Instructions to follow
Take the lines below from the first through the one that contains "- La web pide" and copy them exactly.

.....

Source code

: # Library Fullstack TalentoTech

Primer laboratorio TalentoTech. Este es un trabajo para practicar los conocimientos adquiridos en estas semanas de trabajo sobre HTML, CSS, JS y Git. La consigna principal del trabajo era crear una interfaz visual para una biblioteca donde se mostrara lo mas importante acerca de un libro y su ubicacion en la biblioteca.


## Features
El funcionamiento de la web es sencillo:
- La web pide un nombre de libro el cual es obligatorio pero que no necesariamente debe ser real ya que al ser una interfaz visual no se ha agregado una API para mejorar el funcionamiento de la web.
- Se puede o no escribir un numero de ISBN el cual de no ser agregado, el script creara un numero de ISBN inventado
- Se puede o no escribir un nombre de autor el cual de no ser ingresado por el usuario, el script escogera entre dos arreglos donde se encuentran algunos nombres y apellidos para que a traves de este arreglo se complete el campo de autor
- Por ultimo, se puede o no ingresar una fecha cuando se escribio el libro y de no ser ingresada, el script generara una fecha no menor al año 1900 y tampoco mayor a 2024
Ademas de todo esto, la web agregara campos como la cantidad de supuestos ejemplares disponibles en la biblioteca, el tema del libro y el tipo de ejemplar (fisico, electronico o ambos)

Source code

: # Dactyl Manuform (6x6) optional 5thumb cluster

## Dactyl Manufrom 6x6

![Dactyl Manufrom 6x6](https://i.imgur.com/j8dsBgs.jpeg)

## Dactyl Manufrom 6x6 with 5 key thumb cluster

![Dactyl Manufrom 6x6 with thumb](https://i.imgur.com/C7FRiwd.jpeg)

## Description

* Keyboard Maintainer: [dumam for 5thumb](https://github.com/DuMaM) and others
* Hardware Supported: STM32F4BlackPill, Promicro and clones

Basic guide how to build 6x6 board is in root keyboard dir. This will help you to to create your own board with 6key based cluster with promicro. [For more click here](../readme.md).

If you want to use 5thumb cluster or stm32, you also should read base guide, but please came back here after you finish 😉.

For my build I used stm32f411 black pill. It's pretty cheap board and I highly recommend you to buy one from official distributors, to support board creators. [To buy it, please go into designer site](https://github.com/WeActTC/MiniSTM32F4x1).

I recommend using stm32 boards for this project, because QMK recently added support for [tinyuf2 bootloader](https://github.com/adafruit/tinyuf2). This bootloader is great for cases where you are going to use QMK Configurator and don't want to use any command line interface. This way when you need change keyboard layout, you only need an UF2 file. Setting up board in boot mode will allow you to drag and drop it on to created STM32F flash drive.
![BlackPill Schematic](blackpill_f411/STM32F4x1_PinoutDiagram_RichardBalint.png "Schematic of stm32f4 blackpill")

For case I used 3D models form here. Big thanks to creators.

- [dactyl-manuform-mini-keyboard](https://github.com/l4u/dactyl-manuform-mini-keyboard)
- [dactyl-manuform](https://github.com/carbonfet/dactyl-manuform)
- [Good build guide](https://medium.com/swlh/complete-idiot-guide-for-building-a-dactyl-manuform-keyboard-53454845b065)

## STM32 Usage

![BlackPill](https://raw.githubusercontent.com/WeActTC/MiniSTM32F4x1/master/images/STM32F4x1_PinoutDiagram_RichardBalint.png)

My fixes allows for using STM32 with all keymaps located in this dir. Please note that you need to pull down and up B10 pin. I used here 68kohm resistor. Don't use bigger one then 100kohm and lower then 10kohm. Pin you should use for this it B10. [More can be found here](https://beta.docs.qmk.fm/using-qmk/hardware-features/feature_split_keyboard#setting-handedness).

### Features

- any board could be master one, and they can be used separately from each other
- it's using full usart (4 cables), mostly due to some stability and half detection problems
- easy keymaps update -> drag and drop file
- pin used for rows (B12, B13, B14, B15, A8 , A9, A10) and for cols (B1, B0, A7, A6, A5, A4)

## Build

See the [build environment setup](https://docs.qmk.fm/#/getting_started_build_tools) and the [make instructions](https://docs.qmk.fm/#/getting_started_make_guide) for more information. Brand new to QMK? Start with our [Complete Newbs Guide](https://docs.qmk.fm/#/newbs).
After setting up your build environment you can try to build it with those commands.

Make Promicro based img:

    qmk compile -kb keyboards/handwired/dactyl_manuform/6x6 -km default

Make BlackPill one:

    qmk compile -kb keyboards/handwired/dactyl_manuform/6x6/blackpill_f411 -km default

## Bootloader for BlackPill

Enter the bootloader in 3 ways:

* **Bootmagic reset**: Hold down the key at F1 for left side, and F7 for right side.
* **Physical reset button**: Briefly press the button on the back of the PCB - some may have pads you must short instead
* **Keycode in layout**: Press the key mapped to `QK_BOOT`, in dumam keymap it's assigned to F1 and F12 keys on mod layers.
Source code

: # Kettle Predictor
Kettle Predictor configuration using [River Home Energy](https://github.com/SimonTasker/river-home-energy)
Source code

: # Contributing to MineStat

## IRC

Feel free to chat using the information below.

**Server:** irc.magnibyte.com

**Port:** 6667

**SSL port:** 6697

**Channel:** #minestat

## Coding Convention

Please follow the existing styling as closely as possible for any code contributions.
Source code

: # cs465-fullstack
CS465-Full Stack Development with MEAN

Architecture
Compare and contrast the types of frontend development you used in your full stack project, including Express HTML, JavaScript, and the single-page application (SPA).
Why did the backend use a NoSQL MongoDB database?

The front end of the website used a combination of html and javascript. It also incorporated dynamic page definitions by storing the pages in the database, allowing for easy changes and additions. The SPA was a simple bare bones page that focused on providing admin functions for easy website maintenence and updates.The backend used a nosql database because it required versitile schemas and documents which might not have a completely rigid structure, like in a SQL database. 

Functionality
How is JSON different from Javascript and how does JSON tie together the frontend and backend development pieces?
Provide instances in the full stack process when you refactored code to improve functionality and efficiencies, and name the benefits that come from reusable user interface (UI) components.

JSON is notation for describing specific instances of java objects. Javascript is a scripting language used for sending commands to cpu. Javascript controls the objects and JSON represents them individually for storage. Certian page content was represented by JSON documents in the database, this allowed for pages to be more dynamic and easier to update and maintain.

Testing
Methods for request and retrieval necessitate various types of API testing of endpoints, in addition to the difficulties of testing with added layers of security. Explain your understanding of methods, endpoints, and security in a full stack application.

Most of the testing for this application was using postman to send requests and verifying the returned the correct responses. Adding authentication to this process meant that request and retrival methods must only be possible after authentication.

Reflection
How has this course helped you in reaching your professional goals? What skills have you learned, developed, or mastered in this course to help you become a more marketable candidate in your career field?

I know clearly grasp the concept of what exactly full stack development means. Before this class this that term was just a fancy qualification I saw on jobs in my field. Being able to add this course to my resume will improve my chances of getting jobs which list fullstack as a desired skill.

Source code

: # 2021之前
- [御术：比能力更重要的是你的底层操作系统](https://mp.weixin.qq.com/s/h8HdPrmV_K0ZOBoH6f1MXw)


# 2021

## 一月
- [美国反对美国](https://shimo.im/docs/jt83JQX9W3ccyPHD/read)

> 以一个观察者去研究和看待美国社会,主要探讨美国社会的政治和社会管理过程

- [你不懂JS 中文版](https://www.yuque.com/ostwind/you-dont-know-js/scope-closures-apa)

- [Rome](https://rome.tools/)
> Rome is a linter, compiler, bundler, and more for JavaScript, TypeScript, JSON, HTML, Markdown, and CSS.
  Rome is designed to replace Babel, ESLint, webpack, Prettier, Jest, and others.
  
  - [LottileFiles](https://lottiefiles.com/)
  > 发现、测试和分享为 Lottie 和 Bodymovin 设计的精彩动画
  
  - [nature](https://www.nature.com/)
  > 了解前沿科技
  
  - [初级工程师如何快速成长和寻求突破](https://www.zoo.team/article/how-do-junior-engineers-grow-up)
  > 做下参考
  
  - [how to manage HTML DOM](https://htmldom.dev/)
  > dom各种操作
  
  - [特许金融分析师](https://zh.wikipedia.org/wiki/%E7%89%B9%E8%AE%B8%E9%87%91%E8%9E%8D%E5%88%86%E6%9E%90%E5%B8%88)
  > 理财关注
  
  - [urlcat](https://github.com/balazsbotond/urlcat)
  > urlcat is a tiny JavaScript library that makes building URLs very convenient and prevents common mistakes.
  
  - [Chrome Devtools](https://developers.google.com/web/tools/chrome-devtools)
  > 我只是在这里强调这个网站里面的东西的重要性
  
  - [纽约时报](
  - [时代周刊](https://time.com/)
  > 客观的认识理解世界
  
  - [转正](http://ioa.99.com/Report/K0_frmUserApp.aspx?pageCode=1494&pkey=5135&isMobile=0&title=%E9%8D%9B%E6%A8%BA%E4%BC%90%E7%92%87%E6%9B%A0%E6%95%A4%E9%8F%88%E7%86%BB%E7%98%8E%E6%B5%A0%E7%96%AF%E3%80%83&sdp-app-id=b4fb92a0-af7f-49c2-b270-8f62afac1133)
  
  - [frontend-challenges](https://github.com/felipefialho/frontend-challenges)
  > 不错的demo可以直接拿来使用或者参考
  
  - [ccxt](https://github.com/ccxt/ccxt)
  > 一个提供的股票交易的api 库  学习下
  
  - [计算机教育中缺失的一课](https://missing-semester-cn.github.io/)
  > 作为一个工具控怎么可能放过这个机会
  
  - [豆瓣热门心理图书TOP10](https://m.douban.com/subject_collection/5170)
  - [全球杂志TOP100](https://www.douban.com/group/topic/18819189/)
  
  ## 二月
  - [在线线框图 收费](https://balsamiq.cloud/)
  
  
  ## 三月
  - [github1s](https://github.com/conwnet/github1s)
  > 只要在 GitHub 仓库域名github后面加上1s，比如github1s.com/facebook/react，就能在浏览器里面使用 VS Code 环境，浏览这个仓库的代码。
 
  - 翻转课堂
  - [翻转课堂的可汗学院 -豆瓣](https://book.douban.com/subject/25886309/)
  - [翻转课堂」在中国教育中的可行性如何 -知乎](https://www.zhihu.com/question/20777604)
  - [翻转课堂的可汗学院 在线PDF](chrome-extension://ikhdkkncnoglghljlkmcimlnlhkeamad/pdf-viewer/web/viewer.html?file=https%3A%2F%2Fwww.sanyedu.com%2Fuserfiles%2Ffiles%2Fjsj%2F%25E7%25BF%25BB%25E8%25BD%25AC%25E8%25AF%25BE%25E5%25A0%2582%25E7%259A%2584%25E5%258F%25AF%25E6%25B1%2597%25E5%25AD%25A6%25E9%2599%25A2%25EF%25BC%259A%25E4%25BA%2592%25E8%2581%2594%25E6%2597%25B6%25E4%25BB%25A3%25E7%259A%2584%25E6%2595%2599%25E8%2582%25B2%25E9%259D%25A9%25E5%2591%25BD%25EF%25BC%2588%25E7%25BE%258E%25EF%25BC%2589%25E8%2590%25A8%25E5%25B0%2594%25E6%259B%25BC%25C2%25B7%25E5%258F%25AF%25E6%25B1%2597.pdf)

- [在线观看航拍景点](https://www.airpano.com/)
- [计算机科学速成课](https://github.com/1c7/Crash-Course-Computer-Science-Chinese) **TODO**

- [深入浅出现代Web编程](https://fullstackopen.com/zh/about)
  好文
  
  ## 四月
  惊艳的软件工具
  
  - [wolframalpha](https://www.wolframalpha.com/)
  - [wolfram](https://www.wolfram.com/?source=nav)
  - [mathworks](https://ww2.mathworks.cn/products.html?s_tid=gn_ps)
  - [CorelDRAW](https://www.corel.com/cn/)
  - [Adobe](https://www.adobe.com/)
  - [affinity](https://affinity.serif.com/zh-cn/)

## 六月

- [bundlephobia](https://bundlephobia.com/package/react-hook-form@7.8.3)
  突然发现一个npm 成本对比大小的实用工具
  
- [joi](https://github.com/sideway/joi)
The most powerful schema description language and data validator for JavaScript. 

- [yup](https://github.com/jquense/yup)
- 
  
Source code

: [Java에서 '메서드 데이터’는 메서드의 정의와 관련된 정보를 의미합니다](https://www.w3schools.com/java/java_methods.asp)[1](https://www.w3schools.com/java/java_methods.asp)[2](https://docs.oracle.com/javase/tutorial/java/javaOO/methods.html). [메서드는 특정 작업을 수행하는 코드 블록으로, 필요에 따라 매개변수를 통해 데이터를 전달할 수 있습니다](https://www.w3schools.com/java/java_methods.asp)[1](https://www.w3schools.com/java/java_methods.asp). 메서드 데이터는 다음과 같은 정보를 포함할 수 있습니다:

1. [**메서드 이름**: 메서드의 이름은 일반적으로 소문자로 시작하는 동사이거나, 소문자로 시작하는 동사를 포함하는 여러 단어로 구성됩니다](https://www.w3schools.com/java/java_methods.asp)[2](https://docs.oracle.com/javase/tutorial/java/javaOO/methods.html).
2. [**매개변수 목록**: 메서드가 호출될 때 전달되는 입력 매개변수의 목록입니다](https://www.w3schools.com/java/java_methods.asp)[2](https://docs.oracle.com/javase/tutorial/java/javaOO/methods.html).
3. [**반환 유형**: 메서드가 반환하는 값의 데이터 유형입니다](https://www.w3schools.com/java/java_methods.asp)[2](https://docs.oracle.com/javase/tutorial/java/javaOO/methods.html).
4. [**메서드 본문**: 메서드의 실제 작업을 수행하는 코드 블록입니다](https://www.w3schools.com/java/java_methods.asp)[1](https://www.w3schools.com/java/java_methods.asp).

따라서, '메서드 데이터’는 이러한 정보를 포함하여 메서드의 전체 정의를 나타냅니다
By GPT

.....

The completed task
Source code

: # Library Fullstack TalentoTech

Primer laboratorio TalentoTech. Este es un trabajo para practicar los conocimientos adquiridos en estas semanas de trabajo sobre HTML, CSS, JS y Git. La consigna principal del trabajo era crear una interfaz visual para una biblioteca donde se mostrara lo mas importante acerca de un libro y su ubicacion en la biblioteca.


## Features
El funcionamiento de la web es sencillo:
- La web pide un nombre de libro el cual es obligatorio pero que no necesariamente debe ser real ya que al ser una interfaz visual no se ha agregado una API para mejorar el funcionamiento de la web.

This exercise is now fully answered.